What the task requires:
Go to the line holding "- login view" in the entries below and write out exactly every line down to and including the line holding "https://nurshatfateh.github.io/".

[Saved data entries]
*** Begin section ***

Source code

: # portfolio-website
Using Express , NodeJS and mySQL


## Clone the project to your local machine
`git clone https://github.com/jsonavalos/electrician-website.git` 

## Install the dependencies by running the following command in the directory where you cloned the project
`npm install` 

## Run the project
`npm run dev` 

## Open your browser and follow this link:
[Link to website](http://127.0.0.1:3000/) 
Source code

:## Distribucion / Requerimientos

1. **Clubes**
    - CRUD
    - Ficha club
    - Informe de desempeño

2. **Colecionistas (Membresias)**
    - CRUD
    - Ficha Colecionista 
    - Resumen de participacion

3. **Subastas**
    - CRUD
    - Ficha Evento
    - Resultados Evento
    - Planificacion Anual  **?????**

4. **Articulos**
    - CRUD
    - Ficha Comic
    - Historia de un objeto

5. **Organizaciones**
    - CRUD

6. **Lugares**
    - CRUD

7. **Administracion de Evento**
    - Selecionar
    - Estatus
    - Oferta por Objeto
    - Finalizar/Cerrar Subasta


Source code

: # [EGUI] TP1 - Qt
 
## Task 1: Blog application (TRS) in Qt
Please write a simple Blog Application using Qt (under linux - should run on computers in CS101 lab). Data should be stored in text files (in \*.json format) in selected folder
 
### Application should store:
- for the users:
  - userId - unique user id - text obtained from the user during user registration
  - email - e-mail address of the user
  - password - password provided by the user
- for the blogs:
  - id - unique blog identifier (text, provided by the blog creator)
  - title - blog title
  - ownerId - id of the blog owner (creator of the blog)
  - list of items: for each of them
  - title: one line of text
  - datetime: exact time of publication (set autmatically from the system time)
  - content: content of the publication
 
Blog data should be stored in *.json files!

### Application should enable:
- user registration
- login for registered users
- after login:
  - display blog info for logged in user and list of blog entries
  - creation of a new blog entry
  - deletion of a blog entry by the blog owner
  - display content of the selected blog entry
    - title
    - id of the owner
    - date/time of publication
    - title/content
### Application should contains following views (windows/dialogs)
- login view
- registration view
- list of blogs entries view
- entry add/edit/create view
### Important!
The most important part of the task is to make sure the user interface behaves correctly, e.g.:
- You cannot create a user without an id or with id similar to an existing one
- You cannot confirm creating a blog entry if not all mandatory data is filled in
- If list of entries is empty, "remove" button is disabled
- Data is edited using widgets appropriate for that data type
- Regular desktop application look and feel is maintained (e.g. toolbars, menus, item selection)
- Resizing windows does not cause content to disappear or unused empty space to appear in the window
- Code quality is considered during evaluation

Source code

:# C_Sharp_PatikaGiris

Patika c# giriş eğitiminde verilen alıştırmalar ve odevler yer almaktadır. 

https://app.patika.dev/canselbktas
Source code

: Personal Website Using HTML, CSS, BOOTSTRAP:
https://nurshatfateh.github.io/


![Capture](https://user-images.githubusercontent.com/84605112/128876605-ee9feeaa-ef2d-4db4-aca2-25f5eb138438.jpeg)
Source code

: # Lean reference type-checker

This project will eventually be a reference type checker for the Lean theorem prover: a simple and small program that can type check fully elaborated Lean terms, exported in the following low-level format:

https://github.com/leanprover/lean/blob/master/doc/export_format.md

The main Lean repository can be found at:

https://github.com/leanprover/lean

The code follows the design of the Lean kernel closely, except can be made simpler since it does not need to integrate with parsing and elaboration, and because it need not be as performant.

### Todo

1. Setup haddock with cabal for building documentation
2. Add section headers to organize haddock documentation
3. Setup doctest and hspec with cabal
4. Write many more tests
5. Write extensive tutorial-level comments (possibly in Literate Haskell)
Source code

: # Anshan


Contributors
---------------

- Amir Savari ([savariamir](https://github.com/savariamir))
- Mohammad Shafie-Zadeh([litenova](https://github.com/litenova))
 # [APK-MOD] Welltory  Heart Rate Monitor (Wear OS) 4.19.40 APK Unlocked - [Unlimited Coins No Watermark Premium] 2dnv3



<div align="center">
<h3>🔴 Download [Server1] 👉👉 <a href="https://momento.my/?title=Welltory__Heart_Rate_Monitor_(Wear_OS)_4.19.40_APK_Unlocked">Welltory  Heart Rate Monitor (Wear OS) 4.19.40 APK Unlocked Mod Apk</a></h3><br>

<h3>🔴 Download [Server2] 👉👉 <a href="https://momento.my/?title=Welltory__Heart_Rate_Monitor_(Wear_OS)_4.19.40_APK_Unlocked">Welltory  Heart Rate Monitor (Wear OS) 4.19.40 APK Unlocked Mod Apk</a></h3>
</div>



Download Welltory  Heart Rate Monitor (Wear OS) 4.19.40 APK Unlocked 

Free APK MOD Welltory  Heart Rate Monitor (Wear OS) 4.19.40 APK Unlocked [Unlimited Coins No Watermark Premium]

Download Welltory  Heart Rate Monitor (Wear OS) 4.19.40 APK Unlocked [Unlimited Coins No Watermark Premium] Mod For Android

*** End section ***

Exercise output:
- login view
- registration view
- list of blogs entries view
- entry add/edit/create view
### Important!
The most important part of the task is to make sure the user interface behaves correctly, e.g.:
- You cannot create a user without an id or with id similar to an existing one
- You cannot confirm creating a blog entry if not all mandatory data is filled in
- If list of entries is empty, "remove" button is disabled
- Data is edited using widgets appropriate for that data type
- Regular desktop application look and feel is maintained (e.g. toolbars, menus, item selection)
- Resizing windows does not cause content to disappear or unused empty space to appear in the window
- Code quality is considered during evaluation

Source code

:# C_Sharp_PatikaGiris

Patika c# giriş eğitiminde verilen alıştırmalar ve odevler yer almaktadır. 

https://app.patika.dev/canselbktas
Source code

: Personal Website Using HTML, CSS, BOOTSTRAP:
https://nurshatfateh.github.io/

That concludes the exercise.